Source data section start

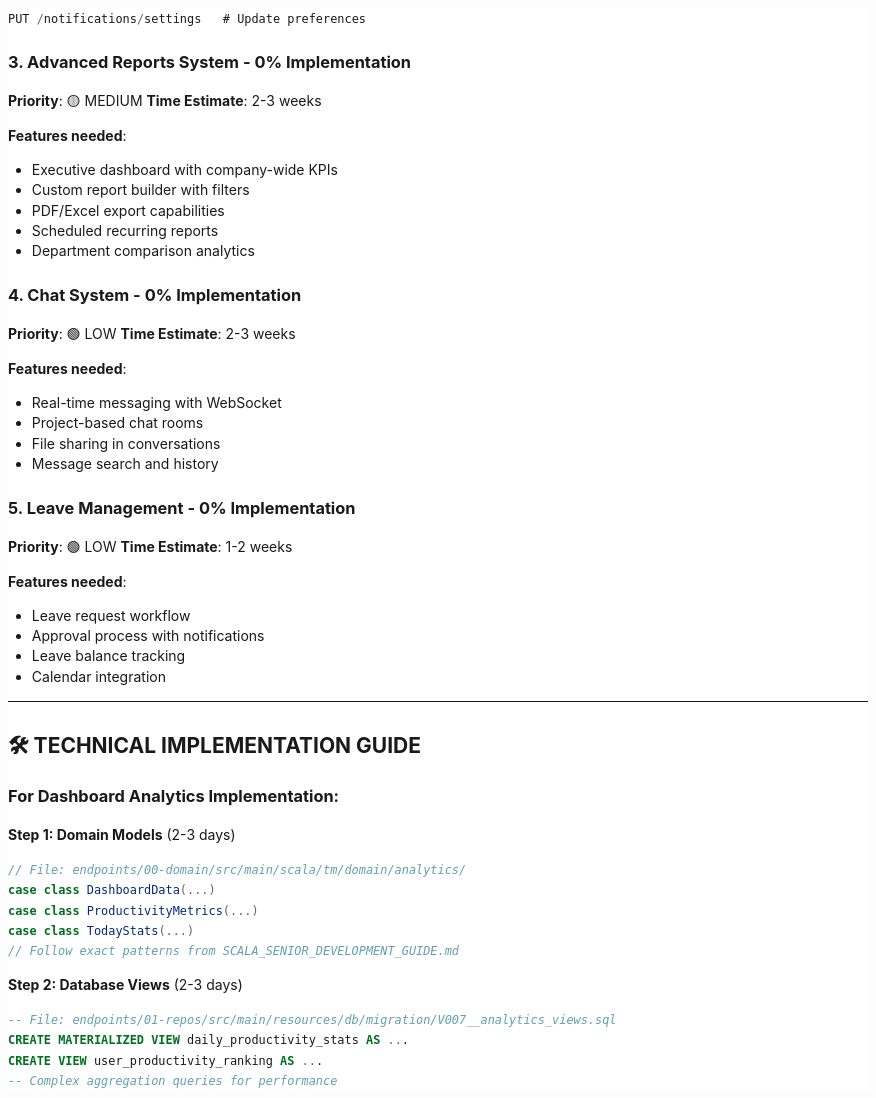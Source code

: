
 ```scala
PUT /notifications/settings   # Update preferences
```

### 3. **Advanced Reports System** - 0% Implementation
**Priority**: 🟡 MEDIUM
**Time Estimate**: 2-3 weeks

**Features needed**:
- Executive dashboard with company-wide KPIs
- Custom report builder with filters
- PDF/Excel export capabilities
- Scheduled recurring reports
- Department comparison analytics

### 4. **Chat System** - 0% Implementation
**Priority**: 🟢 LOW
**Time Estimate**: 2-3 weeks

**Features needed**:
- Real-time messaging with WebSocket
- Project-based chat rooms
- File sharing in conversations
- Message search and history

### 5. **Leave Management** - 0% Implementation
**Priority**: 🟢 LOW
**Time Estimate**: 1-2 weeks

**Features needed**:
- Leave request workflow
- Approval process with notifications
- Leave balance tracking
- Calendar integration

---

## 🛠️ **TECHNICAL IMPLEMENTATION GUIDE**

### **For Dashboard Analytics Implementation**:

**Step 1: Domain Models** (2-3 days)
```scala
// File: endpoints/00-domain/src/main/scala/tm/domain/analytics/
case class DashboardData(...)
case class ProductivityMetrics(...)
case class TodayStats(...)
// Follow exact patterns from SCALA_SENIOR_DEVELOPMENT_GUIDE.md
```

**Step 2: Database Views** (2-3 days)
```sql
-- File: endpoints/01-repos/src/main/resources/db/migration/V007__analytics_views.sql
CREATE MATERIALIZED VIEW daily_productivity_stats AS ...
CREATE VIEW user_productivity_ranking AS ...
-- Complex aggregation queries for performance
```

Source data section end

Copy the data word for word. Pictures do not go in the copy.

Source code

:
 ```scala
PUT /notifications/settings   # Update preferences
```

### 3. **Advanced Reports System** - 0% Implementation
**Priority**: 🟡 MEDIUM
**Time Estimate**: 2-3 weeks

**Features needed**:
- Executive dashboard with company-wide KPIs
- Custom report builder with filters
- PDF/Excel export capabilities
- Scheduled recurring reports
- Department comparison analytics

### 4. **Chat System** - 0% Implementation
**Priority**: 🟢 LOW
**Time Estimate**: 2-3 weeks

**Features needed**:
- Real-time messaging with WebSocket
- Project-based chat rooms
- File sharing in conversations
- Message search and history

### 5. **Leave Management** - 0% Implementation
**Priority**: 🟢 LOW
**Time Estimate**: 1-2 weeks

**Features needed**:
- Leave request workflow
- Approval process with notifications
- Leave balance tracking
- Calendar integration

---

## 🛠️ **TECHNICAL IMPLEMENTATION GUIDE**

### **For Dashboard Analytics Implementation**:

**Step 1: Domain Models** (2-3 days)
```scala
// File: endpoints/00-domain/src/main/scala/tm/domain/analytics/
case class DashboardData(...)
case class ProductivityMetrics(...)
case class TodayStats(...)
// Follow exact patterns from SCALA_SENIOR_DEVELOPMENT_GUIDE.md
```

**Step 2: Database Views** (2-3 days)
```sql
-- File: endpoints/01-repos/src/main/resources/db/migration/V007__analytics_views.sql
CREATE MATERIALIZED VIEW daily_productivity_stats AS ...
CREATE VIEW user_productivity_ranking AS ...
-- Complex aggregation queries for performance
```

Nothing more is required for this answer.